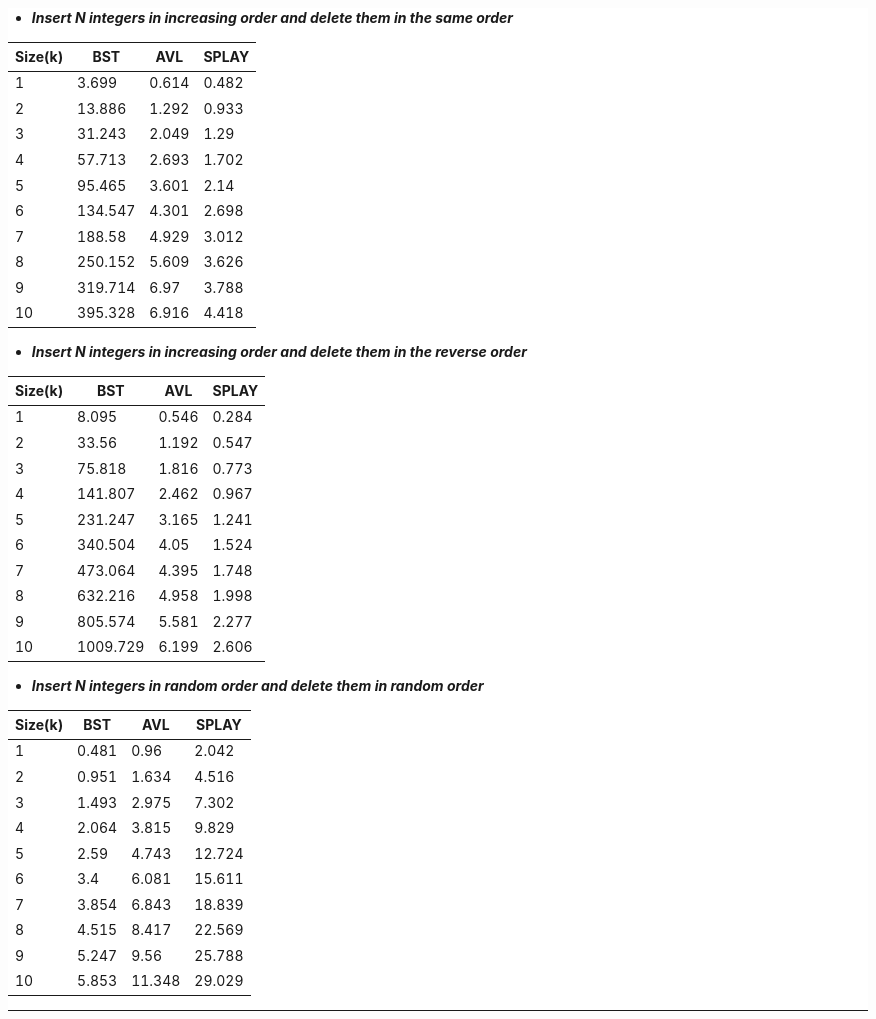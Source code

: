 - ***Insert N integers in increasing order and delete them in the same order***

| Size(k) | BST     | AVL   | SPLAY |
| ------- | ------- | ----- | ----- |
| 1       | 3.699   | 0.614 | 0.482 |
| 2       | 13.886  | 1.292 | 0.933 |
| 3       | 31.243  | 2.049 | 1.29  |
| 4       | 57.713  | 2.693 | 1.702 |
| 5       | 95.465  | 3.601 | 2.14  |
| 6       | 134.547 | 4.301 | 2.698 |
| 7       | 188.58  | 4.929 | 3.012 |
| 8       | 250.152 | 5.609 | 3.626 |
| 9       | 319.714 | 6.97  | 3.788 |
| 10      | 395.328 | 6.916 | 4.418 |

- ***Insert N integers in increasing order and delete them in the reverse order***

| Size(k) | BST      | AVL   | SPLAY |
| ------- | -------- | ----- | ----- |
| 1       | 8.095    | 0.546 | 0.284 |
| 2       | 33.56    | 1.192 | 0.547 |
| 3       | 75.818   | 1.816 | 0.773 |
| 4       | 141.807  | 2.462 | 0.967 |
| 5       | 231.247  | 3.165 | 1.241 |
| 6       | 340.504  | 4.05  | 1.524 |
| 7       | 473.064  | 4.395 | 1.748 |
| 8       | 632.216  | 4.958 | 1.998 |
| 9       | 805.574  | 5.581 | 2.277 |
| 10      | 1009.729 | 6.199 | 2.606 |

- ***Insert N integers in random order and delete them in random order***

| Size(k) | BST   | AVL    | SPLAY  |
| ------- | ----- | ------ | ------ |
| 1       | 0.481 | 0.96   | 2.042  |
| 2       | 0.951 | 1.634  | 4.516  |
| 3       | 1.493 | 2.975  | 7.302  |
| 4       | 2.064 | 3.815  | 9.829  |
| 5       | 2.59  | 4.743  | 12.724 |
| 6       | 3.4   | 6.081  | 15.611 |
| 7       | 3.854 | 6.843  | 18.839 |
| 8       | 4.515 | 8.417  | 22.569 |
| 9       | 5.247 | 9.56   | 25.788 |
| 10      | 5.853 | 11.348 | 29.029 |

---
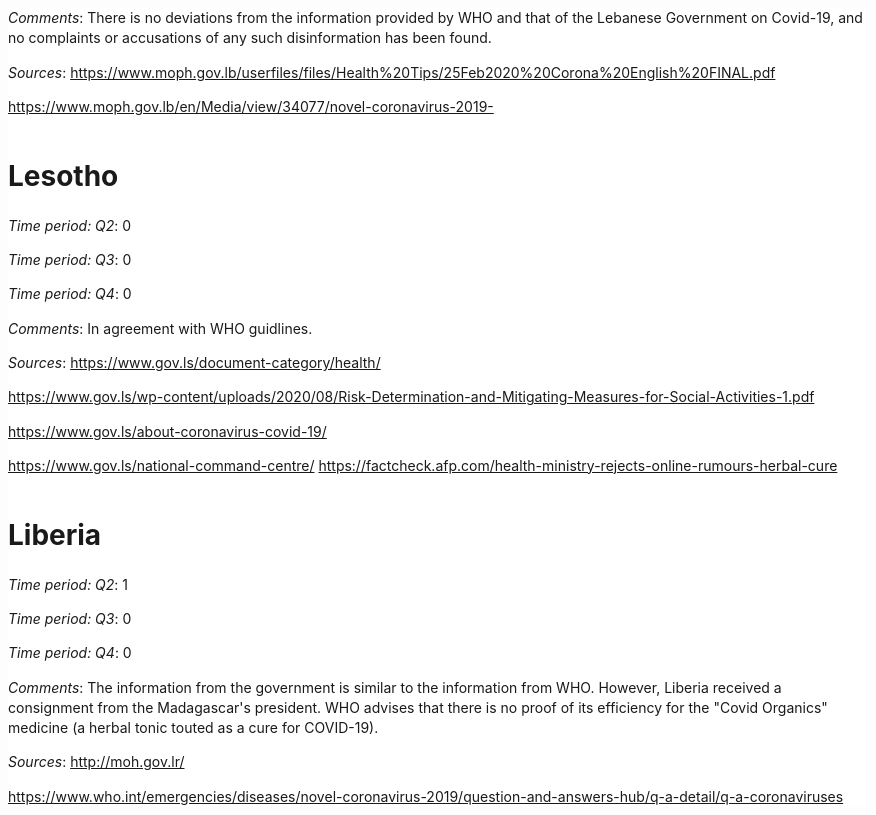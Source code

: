  

*Comments*:
 There is no deviations from the information provided by WHO and that of the Lebanese Government on Covid-19, and no complaints or accusations of any such disinformation has been found. 

*Sources*:
 https://www.moph.gov.lb/userfiles/files/Health%20Tips/25Feb2020%20Corona%20English%20FINAL.pdf


https://www.moph.gov.lb/en/Media/view/34077/novel-coronavirus-2019-



# Lesotho 
*Time period: Q2*: 0

 
*Time period: Q3*: 0

 
*Time period: Q4*: 0

 

*Comments*:
 In agreement with WHO guidlines. 

*Sources*:
 https://www.gov.ls/document-category/health/

https://www.gov.ls/wp-content/uploads/2020/08/Risk-Determination-and-Mitigating-Measures-for-Social-Activities-1.pdf

https://www.gov.ls/about-coronavirus-covid-19/

https://www.gov.ls/national-command-centre/
https://factcheck.afp.com/health-ministry-rejects-online-rumours-herbal-cure



# Liberia 
*Time period: Q2*: 1

 
*Time period: Q3*: 0

 
*Time period: Q4*: 0

 

*Comments*:
 The information from the government is similar to the information from WHO. However, Liberia received a consignment from the Madagascar's president. WHO advises that there is no proof of its efficiency for  the "Covid Organics" medicine (a herbal tonic touted as a cure for COVID-19). 

*Sources*:
 http://moh.gov.lr/

https://www.who.int/emergencies/diseases/novel-coronavirus-2019/question-and-answers-hub/q-a-detail/q-a-coronaviruses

**Work instruction:**
Say how many lines in the records contain the string "them". No other text is needed.

**Solution to this task:**
3